Pak Frans, guru honorer di sebuah desa di NTT, hanya digaji Rp300 ribu per bulan. Itu pun kadang telat. “Saya bertahan karena cinta,” katanya lirih.
Namun, apakah cinta saja cukup untuk membeli beras, membayar listrik, atau mengobati anak yang sakit?
Bahkan ketika guru menghadapi ancaman kekerasan, mereka sering tidak tahu harus melapor ke mana. Ketika salah sedikit, mereka bisa menjadi sasaran tuntutan hukum, sementara jika diserang, bantuan sering datang terlambat atau bahkan tak datang sama sekali.
Budaya Simbolik Tanpa Aksi Nyata
Setiap tanggal 25 November, kita merayakan Hari Guru. Sekolah-sekolah menggelar upacara, menyanyikan lagu “Hymne Guru”, dan memberi bunga atau kue kecil. Tapi bagaimana nasib guru di tanggal-tanggal lain dalam setahun?
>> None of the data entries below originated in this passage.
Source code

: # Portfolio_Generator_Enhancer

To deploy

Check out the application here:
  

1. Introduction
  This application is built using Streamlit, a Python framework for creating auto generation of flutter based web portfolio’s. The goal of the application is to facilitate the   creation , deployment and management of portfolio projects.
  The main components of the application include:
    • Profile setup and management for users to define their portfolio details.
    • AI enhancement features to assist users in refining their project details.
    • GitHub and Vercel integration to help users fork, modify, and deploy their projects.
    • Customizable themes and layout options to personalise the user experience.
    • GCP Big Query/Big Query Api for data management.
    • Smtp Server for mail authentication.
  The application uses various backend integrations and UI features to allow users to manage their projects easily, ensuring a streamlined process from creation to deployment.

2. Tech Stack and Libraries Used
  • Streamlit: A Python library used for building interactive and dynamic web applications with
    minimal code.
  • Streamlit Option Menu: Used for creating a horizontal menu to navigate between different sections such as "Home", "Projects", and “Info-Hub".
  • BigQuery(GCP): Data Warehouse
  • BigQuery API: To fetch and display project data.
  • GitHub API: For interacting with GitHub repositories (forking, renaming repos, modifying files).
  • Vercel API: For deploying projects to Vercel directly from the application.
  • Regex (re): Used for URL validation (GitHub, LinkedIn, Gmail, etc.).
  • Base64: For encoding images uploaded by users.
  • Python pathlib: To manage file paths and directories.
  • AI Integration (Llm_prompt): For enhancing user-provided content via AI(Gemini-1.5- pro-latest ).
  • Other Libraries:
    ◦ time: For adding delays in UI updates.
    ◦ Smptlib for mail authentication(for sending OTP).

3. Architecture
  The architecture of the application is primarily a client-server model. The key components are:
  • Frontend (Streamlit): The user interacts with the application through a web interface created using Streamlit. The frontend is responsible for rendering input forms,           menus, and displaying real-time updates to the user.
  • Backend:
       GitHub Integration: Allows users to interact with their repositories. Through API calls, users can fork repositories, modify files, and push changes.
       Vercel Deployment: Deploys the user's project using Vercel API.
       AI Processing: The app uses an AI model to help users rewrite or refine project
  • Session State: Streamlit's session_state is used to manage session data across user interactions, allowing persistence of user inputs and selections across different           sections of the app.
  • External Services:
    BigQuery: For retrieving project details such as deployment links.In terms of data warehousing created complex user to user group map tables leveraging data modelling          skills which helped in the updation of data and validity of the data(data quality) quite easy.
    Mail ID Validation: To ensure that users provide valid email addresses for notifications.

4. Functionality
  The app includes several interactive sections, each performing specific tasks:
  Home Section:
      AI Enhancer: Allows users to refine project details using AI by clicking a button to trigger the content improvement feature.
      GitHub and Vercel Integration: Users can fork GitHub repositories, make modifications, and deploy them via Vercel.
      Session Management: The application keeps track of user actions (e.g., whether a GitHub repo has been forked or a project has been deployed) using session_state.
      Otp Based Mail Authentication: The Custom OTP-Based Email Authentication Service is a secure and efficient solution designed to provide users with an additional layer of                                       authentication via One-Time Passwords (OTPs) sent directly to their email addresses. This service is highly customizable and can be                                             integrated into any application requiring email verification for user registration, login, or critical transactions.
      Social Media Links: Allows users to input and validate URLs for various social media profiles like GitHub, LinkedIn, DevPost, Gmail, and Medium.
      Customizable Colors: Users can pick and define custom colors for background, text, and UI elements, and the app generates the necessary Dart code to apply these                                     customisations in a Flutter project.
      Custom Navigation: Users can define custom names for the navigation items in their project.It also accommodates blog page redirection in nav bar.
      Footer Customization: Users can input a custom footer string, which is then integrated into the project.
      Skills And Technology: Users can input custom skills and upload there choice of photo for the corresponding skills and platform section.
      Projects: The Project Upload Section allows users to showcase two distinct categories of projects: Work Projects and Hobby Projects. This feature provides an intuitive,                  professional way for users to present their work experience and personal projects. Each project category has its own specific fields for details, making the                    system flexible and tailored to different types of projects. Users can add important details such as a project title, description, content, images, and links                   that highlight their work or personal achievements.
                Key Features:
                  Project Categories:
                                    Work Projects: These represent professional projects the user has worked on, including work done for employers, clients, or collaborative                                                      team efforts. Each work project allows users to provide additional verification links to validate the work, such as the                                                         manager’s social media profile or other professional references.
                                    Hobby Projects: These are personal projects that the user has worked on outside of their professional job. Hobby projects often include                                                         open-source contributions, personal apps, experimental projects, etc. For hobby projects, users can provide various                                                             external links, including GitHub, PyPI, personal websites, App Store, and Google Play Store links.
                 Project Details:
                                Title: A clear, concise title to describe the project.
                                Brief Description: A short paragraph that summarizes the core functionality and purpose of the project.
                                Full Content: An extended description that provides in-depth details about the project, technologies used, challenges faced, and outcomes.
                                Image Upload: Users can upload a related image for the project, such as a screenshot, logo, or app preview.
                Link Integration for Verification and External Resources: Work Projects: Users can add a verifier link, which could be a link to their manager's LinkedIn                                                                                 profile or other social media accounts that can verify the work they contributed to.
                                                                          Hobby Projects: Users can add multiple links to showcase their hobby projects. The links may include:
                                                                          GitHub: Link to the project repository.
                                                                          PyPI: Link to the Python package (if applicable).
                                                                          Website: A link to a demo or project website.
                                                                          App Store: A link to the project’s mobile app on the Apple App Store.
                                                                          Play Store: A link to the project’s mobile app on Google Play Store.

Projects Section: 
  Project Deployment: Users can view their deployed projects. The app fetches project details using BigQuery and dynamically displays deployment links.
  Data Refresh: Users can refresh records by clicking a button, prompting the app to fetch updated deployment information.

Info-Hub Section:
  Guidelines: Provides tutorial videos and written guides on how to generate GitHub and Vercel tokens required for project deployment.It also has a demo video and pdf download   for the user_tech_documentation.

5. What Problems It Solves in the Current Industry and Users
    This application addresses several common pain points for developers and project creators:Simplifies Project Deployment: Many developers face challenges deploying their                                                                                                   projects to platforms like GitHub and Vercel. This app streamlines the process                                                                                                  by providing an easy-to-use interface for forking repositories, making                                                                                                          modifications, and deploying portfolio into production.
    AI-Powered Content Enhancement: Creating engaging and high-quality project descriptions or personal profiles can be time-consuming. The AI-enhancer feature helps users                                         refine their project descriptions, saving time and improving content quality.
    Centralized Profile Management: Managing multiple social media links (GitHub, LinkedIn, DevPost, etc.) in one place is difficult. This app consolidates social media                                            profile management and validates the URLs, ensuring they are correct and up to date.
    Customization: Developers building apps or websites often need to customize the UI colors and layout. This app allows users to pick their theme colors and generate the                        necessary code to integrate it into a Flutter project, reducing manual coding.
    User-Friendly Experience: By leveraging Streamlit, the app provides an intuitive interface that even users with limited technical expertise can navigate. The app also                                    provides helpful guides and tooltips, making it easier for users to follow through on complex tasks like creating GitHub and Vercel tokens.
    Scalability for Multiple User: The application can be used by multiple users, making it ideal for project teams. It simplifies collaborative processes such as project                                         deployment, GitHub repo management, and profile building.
“Waktu Hari Guru semua senyum, kasih puisi. Tapi sebulan setelahnya, guru disalahkan karena nilai UN rendah,” ujar seorang guru SMA di Tasikmalaya. Budaya simbolik ini membuat banyak guru merasa dihargai secara basa-basi, tapi diabaikan dalam hal substansi.
Apresiasi bukan sekadar slogan, tetapi harus diwujudkan dalam bentuk nyata: regulasi perlindungan, peningkatan kesejahteraan, dan pengakuan yang tidak hanya datang setahun sekali.
Seruan untuk Perubahan
Jika profesi guru benar-benar berisiko tinggi, sudah waktunya pemerintah dan masyarakat bersikap serius. Dibutuhkan:
- Sistem pelaporan dan perlindungan hukum yang jelas bagi guru,
- Jaminan kesehatan dan keselamatan kerja,
- Gaji layak bagi semua guru, termasuk honorer,
- Dukungan psikososial untuk mencegah burnout.